My parents had fear in their eyes. Had they made the wrong decision to get my cochlear implant? Would it ever get better? When we got home, I worked hard to wear my cochlear implant on a day to day basis. I tried my hardest to find sounds that I liked in my home. I knew that I HATED the sound of electricity running through the lights and how absolutely LOUD it was…don’t believe me? Sit in a silent room and just listen…it’ll take a while but for me, my brain was still trying to piece sounds together…what was important? what wasn’t?

It took a relatively good period of time for me to get used to the cochlear implant. Weekly visits to adjust the maps and constantly find the words to describe sound…how do you expect a deaf person to describe a sound? Is it good or bad? I don’t know I’ve never heard it before!

This brings me to my second experience … I remember it clearly. I was watching television with the volume so low that not even my hearing mother could hear it. I stood up to get a drink from the kitchen and mom was making spaghetti. “What’s that SOUND?!” My mom had been accustomed to me asking this and immediately had a worried look on her face…It’s fine, I’ll turn it down don’t worry about it, she responded. “No mom…I like it…what is it?” My mom’s face lit up with a look of pure relief. It was the water boiling in the pot and it was beautiful. From that day, I felt so much better about my cochlear implant and I was ready to take on the hard task of re-learning how to hear again.

I was ready to take on the world with my new Cochlear implant. Wow…what a long post. I wasn’t expecting this. Well I guess next week I can tell you all about how I ended up here at Gallaudet.

So I posted this blog on facebook and got really positive reviews however nothing caused me to react quite as strongly as this:  Lisa Stone Gleason: I think I’ll comment on these blogs…mostly because while you tell the story so well, I’m not sure it is in your nature to highlight just how strong you are Alyssa.
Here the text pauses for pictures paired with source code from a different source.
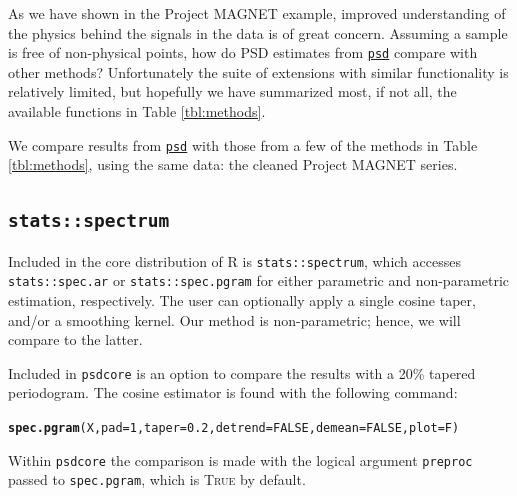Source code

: \documentclass{article}\usepackage{graphicx, color}
\makeatletter
\newcommand{\hlfunctioncall}[1]{\textcolor[rgb]{0.501960784313725,0,0.329411764705882}{\textbf{#1}}}%
\newenvironment{kframe}{%
 \def\at@end@of@kframe{}%
 \ifinner\ifhmode%
  \def\at@end@of@kframe{\end{minipage}}%
  \begin{minipage}{\columnwidth}%
 \fi\fi%
 \def\FrameCommand##1{\hskip\@totalleftmargin \hskip-\fboxsep
 \colorbox{shadecolor}{##1}\hskip-\fboxsep
     \hskip-\linewidth \hskip-\@totalleftmargin \hskip\columnwidth}%
 \MakeFramed {\advance\hsize-\width
   \@totalleftmargin\z@ \linewidth\hsize
   \@setminipage}}%
 {\par\unskip\endMakeFramed%
 \at@end@of@kframe}
\newenvironment{knitrout}{}{} %
\newcommand{\SC}[1]{\textsc{#1}}
\newcommand{\Rcmd}[1]{\texttt{#1}}
\newcommand{\psd}[0]{\href{http://abarbour.github.com/psd/}{\color{blue}\Rcmd{psd}}}
\makeatother
\begin{document}
As we have shown in the Project MAGNET example, 
improved understanding of the physics behind the signals in the data
is of great concern.
Assuming a sample is free of non-physical points, how do
PSD estimates from \psd{}
compare with other methods?
Unfortunately the suite of extensions with similar functionality
is relatively limited, but hopefully we have
summarized most, if not all, the available functions in Table \ref{tbl:methods}.



We compare results from
\psd{} with those from a few of the methods in Table \ref{tbl:methods},
using the same data: the cleaned Project MAGNET series.

\subsection{\Rcmd{stats::spectrum}}

Included in the core distribution of R is \Rcmd{stats::spectrum}, which
accesses \Rcmd{stats::spec.ar} or \Rcmd{stats::spec.pgram} for either
parametric and non-parametric estimation, respectively.  
The user can optionally apply a single cosine taper, and/or a smoothing kernel.
Our method is non-parametric; hence, we will compare to the latter.

Included in \Rcmd{psdcore} is an option to compare the 
results with a 20\% tapered periodogram.
The cosine estimator is found with the following command:
\begin{knitrout}
\color{fgcolor}\begin{kframe}
\begin{alltt}
\hlfunctioncall{spec.pgram}(X, pad = 1, taper = 0.2, detrend = FALSE, demean = FALSE, plot = F)
\end{alltt}
\end{kframe}
\end{knitrout}

Within \Rcmd{psdcore} the comparison is
made with
the logical argument \Rcmd{preproc} 
passed to \Rcmd{spec.pgram}, which is \SC{True} by default.
\end{document}
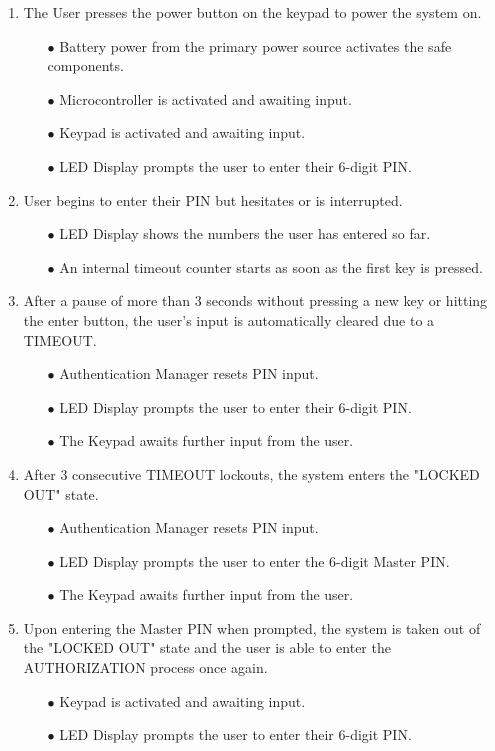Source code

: \documentclass{article}
\begin{document}
\begin{enumerate}
    \item The User presses the power button on the keypad to power the system on.
    \begin{enumerate}
        \item[$\bullet$] Battery power from the primary power source activates the safe components.
        \item[$\bullet$] Microcontroller is activated and awaiting input.
        \item[$\bullet$] Keypad is activated and awaiting input.
        \item[$\bullet$] LED Display prompts the user to enter their 6-digit PIN.
    \end{enumerate}
    \item User begins to enter their PIN but hesitates or is interrupted.
    \begin{enumerate}
        \item[$\bullet$] LED Display shows the numbers the user has entered so far.
        \item[$\bullet$] An internal timeout counter starts as soon as the first key is pressed.
    \end{enumerate}
    \item After a pause of more than 3 seconds without pressing a new key or hitting the enter button, the user's input is automatically cleared due to a TIMEOUT.
    \begin{enumerate}
        \item[$\bullet$] Authentication Manager resets PIN input.
        \item[$\bullet$] LED Display prompts the user to enter their 6-digit PIN.
        \item[$\bullet$] The Keypad awaits further input from the user.
    \end{enumerate}
    \item After 3 consecutive TIMEOUT lockouts, the system enters the "LOCKED OUT" state.
    \begin{enumerate}
        \item[$\bullet$] Authentication Manager resets PIN input.
        \item[$\bullet$] LED Display prompts the user to enter the 6-digit Master PIN.
        \item[$\bullet$] The Keypad awaits further input from the user.
    \end{enumerate}
    \item Upon entering the Master PIN when prompted, the system is taken out of the "LOCKED OUT" state and the user is able to enter the AUTHORIZATION process once again.
    \begin{enumerate}
        \item[$\bullet$] Keypad is activated and awaiting input.
        \item[$\bullet$] LED Display prompts the user to enter their 6-digit PIN.
    \end{enumerate}
    
\end{enumerate}
\end{document}
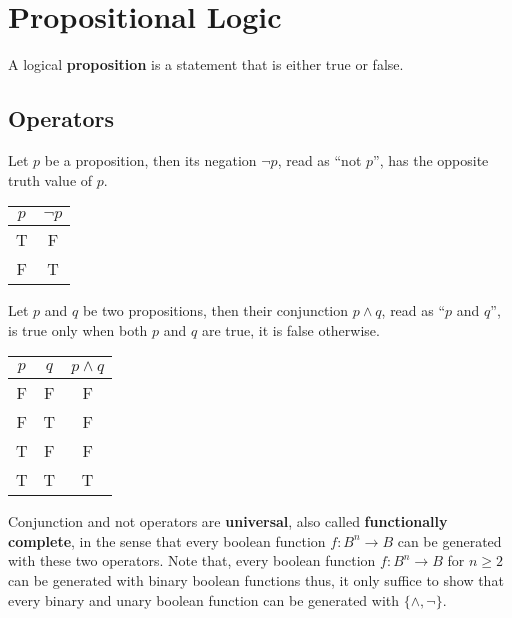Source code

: \chapter{Propositional Logic}
\thispagestyle{headings}
A logical \textbf{proposition} is a statement that is either true or false.
\section{Operators}
\begin{definition} [Negation]
Let \(p\) be a proposition, then its negation \(\neg p\), read as ``not \(p\)'', has the opposite truth value of \(p\).
\begin{center}
    \begin{tabular}[c]{c | c}
        \(p\) & \(\neg p\) \\ \hline
        T     & F          \\
        F     & T
    \end{tabular}
\end{center}
\end {definition}

\begin{definition}[Conjunction]
    Let \(p\) and \(q\) be two propositions, then their conjunction \(p \land q\), read as ``\(p\) and \(q\)'', is true only when both \(p\) and \(q\) are true, it is false otherwise.
    \begin{center}
        \begin{tabular}[c]{c  c | c}
            \(p\) & \(q\) & \(p \land q\) \\ \hline
            F     & F     & F             \\
            F     & T     & F             \\
            T     & F     & F             \\
            T     & T     & T             \\
        \end{tabular}
    \end{center}
\end{definition}

Conjunction and not operators are \textbf{universal}, also called \textbf{functionally complete}, in the sense that every boolean function \(f: B^n \to B\) can be generated with these two operators. Note that, every boolean function \(f : B^n \to B\) for \(n \geq 2\) can be generated with binary boolean functions thus, it only suffice to show that every binary and unary boolean function can be generated with \(\{\land, \neg\}\).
When you say you were “recovering from head surgery”…I see you watching a similar surgery on the internet, the night before your own so you’d know what to expect! I see you in the front seat of the car, choosing to leave the hospital ON THE SAME DAY after a 6 hour grueling operation. I see your car seat laid back and your sister holding your head in her hands so you wouldn’t feel any of the bumps we drove over. I see you lying on the couch, head fully wrapped in bandages enjoying the time off to catch up on LOST … understanding the show only with the miracle of Closed Captioning. I see you with short hair you cut off your waist length hair to donate a week before surgery, because they were going to shave yours anyway. I see you SILENTLY sobbing two weeks later when they activated you … but then nodding quietly when the doctor told you that if you left in on, it WOULD get better, and you did… and it did. I see you cringing at dishes clinking together (still today) .. but standing over ANY boiling pot of water, because it sounds so beautiful to you (still today). I want everyone to see how deep your strength runs!!

Putting tears on my face at 7:30 in the morning. GO MOM!